Dynamic and Fault-Tolerant Clustering for Scientific Workflows

0
253
Dynamic and Fault-Tolerant Clustering for Scientific Workflows

Dynamic and Fault-Tolerant Clustering for Scientific Workflows

Abstract

Task clustering has proven to be an effective method to reduce execution overhead and to improve the computational granularity of scientific workflow tasks executing on distributed resources. Dynamic and Fault-Tolerant Clustering for Scientific Workflows However, a job composed of multiple tasks may have a higher risk of suffering from failures than a single task job.
In this Dynamic and Fault-Tolerant Clustering for Scientific Workflows paper, we conduct a theoretical analysis of the impact of transient failures on the runtime performance of scientific workflow executions. We also propose three fault-tolerant clustering strategies to improve runtime performance of workflow executions in faulty execution environments.

System Configuration

H/W System Configuration
Speed                   : 1.1 GHz
RAM                      : 256 MB(min)
Hard Disk              : 20 GB
Floppy Drive          : 1.44 MB
Key Board             : Standard Windows Keyboard
Mouse                  : Two or Three Button Mouse
Monitor                : SVGA
S/W System Configuration

Platform                     :  cloud computing

Operating system       : Windows Xp,7,
Server                       : WAMP/Apache
Working on                : Browser Like Firefox, IE

Conclusion

In this work, we model transient failures in a distributed environment and evaluate their influence on task clustering.
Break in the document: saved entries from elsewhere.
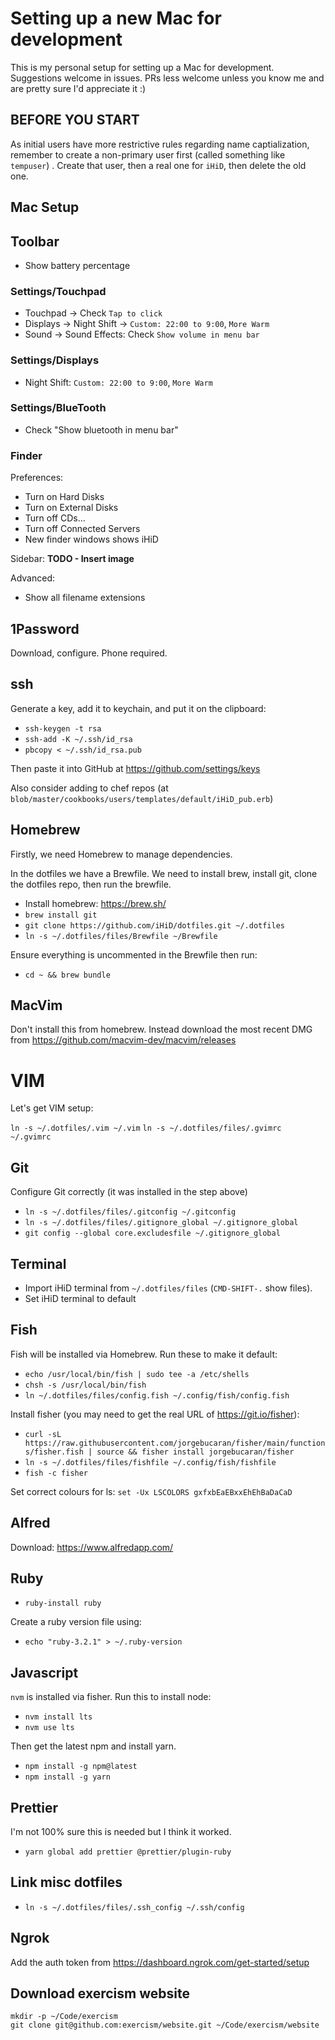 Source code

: # Setting up a new Mac for development

This is my personal setup for setting up a Mac for development. Suggestions welcome in issues. PRs less welcome unless you know me and are pretty sure I'd appreciate it :)

## BEFORE YOU START

As initial users have more restrictive rules regarding name captialization, remember to create a non-primary user first (called something like `tempuser`) . Create that user, then a real one for `iHiD`, then delete the old one.

## Mac Setup

## Toolbar

- Show battery percentage

### Settings/Touchpad 

- Touchpad -> Check `Tap to click`
- Displays -> Night Shift -> `Custom: 22:00 to 9:00`, `More Warm`
- Sound -> Sound Effects: Check `Show volume in menu bar` 

### Settings/Displays
- Night Shift: `Custom: 22:00 to 9:00`, `More Warm`

### Settings/BlueTooth
- Check "Show bluetooth in menu bar"

### Finder

Preferences:
- Turn on Hard Disks
- Turn on External Disks
- Turn off CDs...
- Turn off Connected Servers
- New finder windows shows iHiD

Sidebar:
**TODO - Insert image**


Advanced:
- Show all filename extensions

## 1Password

Download, configure. Phone required.

## ssh

Generate a key, add it to keychain, and put it on the clipboard:

- `ssh-keygen -t rsa`
- `ssh-add -K ~/.ssh/id_rsa`
- `pbcopy < ~/.ssh/id_rsa.pub`

Then paste it into GitHub at https://github.com/settings/keys

Also consider adding to chef repos (at `blob/master/cookbooks/users/templates/default/iHiD_pub.erb`)

## Homebrew

Firstly, we need Homebrew to manage dependencies.

In the dotfiles we have a Brewfile. We need to install brew, install git, clone the dotfiles repo, then run the brewfile.

- Install homebrew: https://brew.sh/
- `brew install git`
- `git clone https://github.com/iHiD/dotfiles.git ~/.dotfiles`
- `ln -s ~/.dotfiles/files/Brewfile ~/Brewfile`

Ensure everything is uncommented in the Brewfile then run:
- `cd ~ && brew bundle`

## MacVim

Don't install this from homebrew. Instead download the most recent DMG from https://github.com/macvim-dev/macvim/releases

# VIM

Let's get VIM setup:

`ln -s ~/.dotfiles/.vim ~/.vim`
`ln -s ~/.dotfiles/files/.gvimrc ~/.gvimrc`

## Git

Configure Git correctly (it was installed in the step above)

- `ln -s ~/.dotfiles/files/.gitconfig ~/.gitconfig`
- `ln -s ~/.dotfiles/files/.gitignore_global ~/.gitignore_global`
- `git config --global core.excludesfile ~/.gitignore_global`

## Terminal

- Import iHiD terminal from `~/.dotfiles/files` (`CMD-SHIFT-.` show files).
- Set iHiD terminal to default

## Fish

Fish will be installed via Homebrew. Run these to make it default:

- `echo /usr/local/bin/fish | sudo tee -a /etc/shells`
- `chsh -s /usr/local/bin/fish`
- `ln ~/.dotfiles/files/config.fish ~/.config/fish/config.fish`

Install fisher (you may need to get the real URL of https://git.io/fisher):

- `curl -sL https://raw.githubusercontent.com/jorgebucaran/fisher/main/functions/fisher.fish | source && fisher install jorgebucaran/fisher`
- `ln -s ~/.dotfiles/files/fishfile ~/.config/fish/fishfile`
- `fish -c fisher`

Set correct colours for ls:
`set -Ux LSCOLORS gxfxbEaEBxxEhEhBaDaCaD`

## Alfred

Download: https://www.alfredapp.com/

## Ruby

- `ruby-install ruby`

Create a ruby version file using:
- `echo "ruby-3.2.1" > ~/.ruby-version`

## Javascript

`nvm` is installed via fisher. Run this to install node:

- `nvm install lts`
- `nvm use lts`

Then get the latest npm and install yarn.

- `npm install -g npm@latest`
- `npm install -g yarn`

## Prettier

I'm not 100% sure this is needed but I think it worked.
- `yarn global add prettier @prettier/plugin-ruby`

## Link misc dotfiles

- `ln -s ~/.dotfiles/files/.ssh_config ~/.ssh/config`

## Ngrok

Add the auth token from https://dashboard.ngrok.com/get-started/setup

## Download exercism website

```
mkdir -p ~/Code/exercism
git clone git@github.com:exercism/website.git ~/Code/exercism/website
```
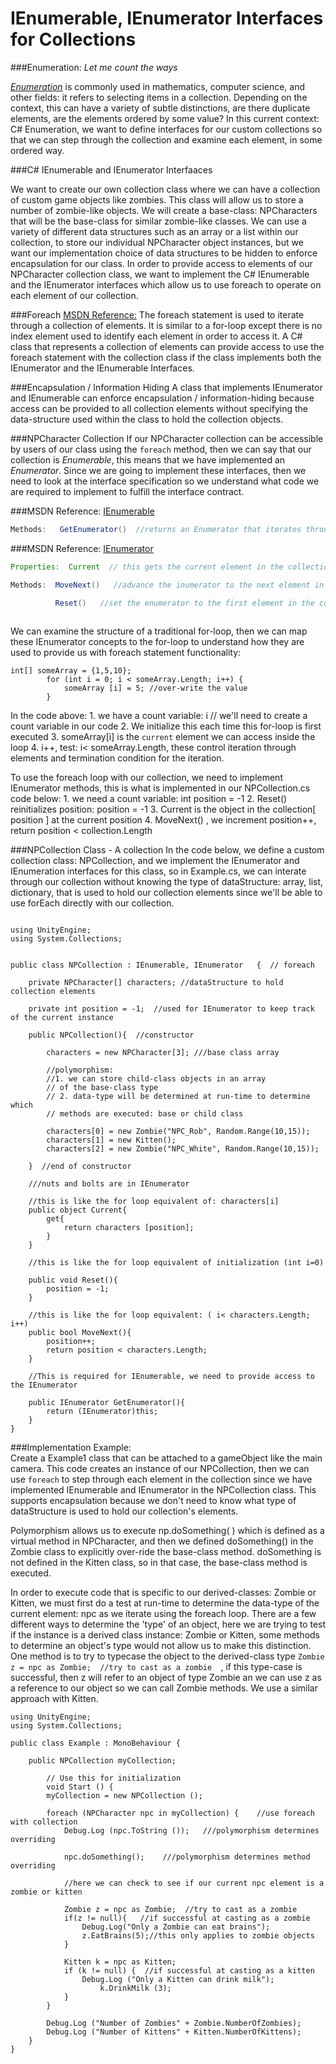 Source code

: # IEnumerable, IEnumerator Interfaces for Collections


###Enumeration:  *Let me count the ways*

[*Enumeration*](https://en.wikipedia.org/wiki/Enumeration) is commonly used in mathematics, computer science, and other fields: it refers to selecting items in a collection.  Depending on the context, this can have a variety of subtle distinctions, are there duplicate elements, are the elements ordered by some value?  In this current context:  C# Enumeration, we want to define interfaces for our custom collections so that we can step through the collection and examine each element, in some ordered way. 

###C# IEnumerable and IEnumerator Interfaaces 

We want to create our own collection class where we can have a collection of custom game objects like zombies.  This class will allow us to store a number of zombie-like objects. We will create a base-class: NPCharacters that will be the base-class for similar zombie-like classes. We can use a variety of different data structures such as an array or a list within our collection, to store our individual NPCharacter object instances, but we want our implementation choice of data structures to be hidden to enforce encapsulation for our class. In order to provide access to elements of our NPCharacter collection class, we want to implement the C# IEnumerable and the IEnumerator interfaces which allow us to use foreach to operate on each element of our collection.

###Foreach
[MSDN Reference:](https://msdn.microsoft.com/en-us/library/ttw7t8t6.aspx)   The foreach statement is used to iterate through a collection of elements.  It is similar to a for-loop except there is no index element used to identify each element in order to access it.  A C# class that represents a collection of elements can provide access to use the foreach statement with the collection class if the class implements both the IEnumerator and the IEnumerable Interfaces.  

###Encapsulation / Information Hiding
A class that implements IEnumerator and IEnumerable can enforce encapsulation / information-hiding because access can be provided to all collection elements without specifying the data-structure used within the class to hold the collection objects. 

###NPCharacter Collection
If our NPCharacter collection can be accessible by users of our class using the ``foreach`` method, then we can say that our collection is *Enumerable*, this means that we have implemented an *Enumerator*.  Since we are going to implement these interfaces, then we need to look at the interface specification so we understand what code we are required to implement to fulfill the interface contract.

###MSDN Reference:  [IEnumerable](https://msdn.microsoft.com/en-us/library/system.collections.ienumerable.aspx)

```java
Methods:   GetEnumerator()  //returns an Enumerator that iterates through a collection
```

###MSDN Reference:  [IEnumerator](https://msdn.microsoft.com/en-us/library/system.collections.ienumerator.aspx)

```java
Properties:  Current  // this gets the current element in the collection

Methods:  MoveNext()   //advance the inumerator to the next element in the collection

          Reset()   //set the enumerator to the first element in the collection
            
```

We can examine the structure of a traditional for-loop, then we can map these IEnumerator concepts to the for-loop to understand how they are used to provide us with foreach statement functionality:

```
int[] someArray = {1,5,10};
		for (int i = 0; i < someArray.Length; i++) {
			someArray [i] = 5; //over-write the value
		}
```
In the code above:
    1. we have a count variable: i    // we'll need to create a count variable in our code
    2. We initialize this each time this for-loop is first executed
    3. someArray[i] is the `current` element we can access inside the loop
    4. i++, test: i< someArray.Length, these control iteration through elements and termination condition for the iteration.
    
To use the foreach loop with our collection, we need to implement IEnumerator methods, this is what is implemented in our NPCollection.cs code below:
    1. we need a count variable: int position = -1
    2. Reset()  reinitializes position:  position = -1
    3. Current is the object in the collection[ position ] at the current position
    4. MoveNext() , we increment position++, return position < collection.Length


###NPCollection Class - A collection
In the code below, we define a custom collection class:  NPCollection, and we implement the IEnumerator and IEnumeration interfaces for this class, so in Example.cs, we can interate through our collection without knowing the type of dataStructure: array, list, dictionary, that is used to hold our collection elements since we'll be able to use forEach directly with our collection.

```

using UnityEngine;
using System.Collections;


public class NPCollection : IEnumerable, IEnumerator   {  // foreach

    private NPCharacter[] characters; //dataStructure to hold collection elements

	private int position = -1;  //used for IEnumerator to keep track of the current instance
 	
	public NPCollection(){  //constructor 

		characters = new NPCharacter[3]; ///base class array

		//polymorphism: 
		//1. we can store child-class objects in an array
		// of the base-class type
		// 2. data-type will be determined at run-time to determine which
		// methods are executed: base or child class
		
		characters[0] = new Zombie("NPC_Rob", Random.Range(10,15));
		characters[1] = new Kitten();
		characters[2] = new Zombie("NPC_White", Random.Range(10,15));
        
	}  //end of constructor
		
	///nuts and bolts are in IEnumerator
	
	//this is like the for loop equivalent of: characters[i]
	public object Current{
		get{
			return characters [position];
		}
	}
    
    //this is like the for loop equivalent of initialization (int i=0)
	
	public void Reset(){
		position = -1;
	}
    
    //this is like the for loop equivalent: ( i< characters.Length; i++)
	public bool MoveNext(){
		position++;
		return position < characters.Length;
	}
    
    //This is required for IEnumerable, we need to provide access to the IEnumerator
    
	public IEnumerator GetEnumerator(){
		return (IEnumerator)this;
	}
}

```
###Implementation Example:  
Create a Example1 class that can be attached to a gameObject like the main camera.  This code creates an instance of our NPCollection,  then we can use ``foreach`` to step through each element in the collection since we have implemented IEnumerable and IEnumerator in the NPCollection class.  This supports encapsulation because we don't need to know what type of dataStructure is used to hold our collection's elements.  

Polymorphism allows us to execute np.doSomething( ) which is defined as a virtual method in NPCharacter, and then we defined doSomething() in the Zombie class to explicitly over-ride the base-class method. doSomething is not defined in the Kitten class, so in that case, the base-class method is executed.

In order to execute code that is specific to our derived-classes: Zombie or Kitten, we must first do a test at run-time to determine the data-type of the current element: npc as we iterate using the foreach loop.  There are a few different ways to determine the 'type' of an object, here we are trying to test if the instance is a derived class instance: Zombie or Kitten, some methods to determine an object's type would not allow us to make this distinction.  One method is to try to typecase the object to the derived-class type ``Zombie z = npc as Zombie;  //try to cast as a zombie  ``, if this type-case is successful, then z will refer to an object of type Zombie an we can use z as a reference to our object so we can call Zombie methods.  We use a similar approach with Kitten.   

```
using UnityEngine;
using System.Collections;

public class Example : MonoBehaviour {
	
	public NPCollection myCollection;
		
		// Use this for initialization
		void Start () {
		myCollection = new NPCollection ();

		foreach (NPCharacter npc in myCollection) {    //use foreach with collection  
			Debug.Log (npc.ToString ());   ///polymorphism determines overriding

			npc.doSomething();    ///polymorphism determines method overriding 

			//here we can check to see if our current npc element is a zombie or kitten

			Zombie z = npc as Zombie;  //try to cast as a zombie
			if(z != null){   //if successful at casting as a zombie
				Debug.Log("Only a Zombie can eat brains");
				z.EatBrains(5);//this only applies to zombie objects
			}

			Kitten k = npc as Kitten;
			if (k != null) {  //if successful at casting as a kitten
				Debug.Log ("Only a Kitten can drink milk");
					k.DrinkMilk (3);
            }
		}
			
		Debug.Log ("Number of Zombies" + Zombie.NumberOfZombies);
		Debug.Log ("Number of Kittens" + Kitten.NumberOfKittens);
	}
}


```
We proposed three dynamic clustering methods to improve the fault tolerance of task clustering and applied them to five widely used scientific workflows. Experimental results showed that the proposed methods significantly improve the makepan of the workflow compared to an existing task clustering method used in workflow management systems. The Dynamic Reclustering method, in particular, performed best among all methods since it could adjust the clustering size based on the Maximum Likelihood Estimation of task runtime, system overheads, and inter-arrival failure time.